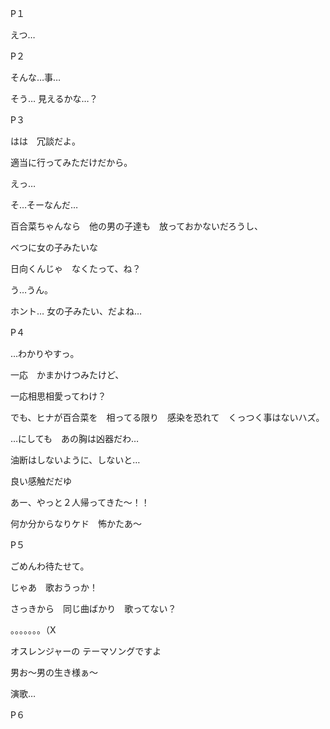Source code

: P１

えつ…

P２

そんな…事…

そう… 見えるかな…？

P３

はは　冗談だよ。

適当に行ってみただけだから。

えっ…

そ…そーなんだ…

百合菜ちゃんなら　他の男の子達も　放っておかないだろうし、

べつに女の子みたいな

日向くんじゃ　なくたって、ね？

う…うん。

ホント… 女の子みたい、だよね…

P４

…わかりやすっ。

一応　かまかけつみたけど、

一応相思相愛ってわけ？

でも、ヒナが百合菜を　相ってる限り　感染を恐れて　くっつく事はないハズ。

…にしても　あの胸は凶器だわ… 

油断はしないように、しないと…

良い感触だだゆ

あー、やっと２人帰ってきた〜！！

何か分からなりケド　怖かたあ〜

P５

ごめんわ待たせて。

じゃあ　歌おうっか！

さっきから　同じ曲ばかり　歌ってない？

。。。。。。。（X

オスレンジャーの テーマソングですよ

男お〜男の生き様ぁ〜

演歌…

P６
|---|
◆ WORK INSTRUCTIONS
Restate the records above word for word, without the pictures.

◆ YOUR SOLUTION
Source code

: P１

えつ…

P２

そんな…事…

そう… 見えるかな…？

P３

はは　冗談だよ。

適当に行ってみただけだから。

えっ…

そ…そーなんだ…

百合菜ちゃんなら　他の男の子達も　放っておかないだろうし、

べつに女の子みたいな

日向くんじゃ　なくたって、ね？

う…うん。

ホント… 女の子みたい、だよね…

P４

…わかりやすっ。

一応　かまかけつみたけど、

一応相思相愛ってわけ？

でも、ヒナが百合菜を　相ってる限り　感染を恐れて　くっつく事はないハズ。

…にしても　あの胸は凶器だわ… 

油断はしないように、しないと…

良い感触だだゆ

あー、やっと２人帰ってきた〜！！

何か分からなりケド　怖かたあ〜

P５

ごめんわ待たせて。

じゃあ　歌おうっか！

さっきから　同じ曲ばかり　歌ってない？

。。。。。。。（X

オスレンジャーの テーマソングですよ

男お〜男の生き様ぁ〜

演歌…

P６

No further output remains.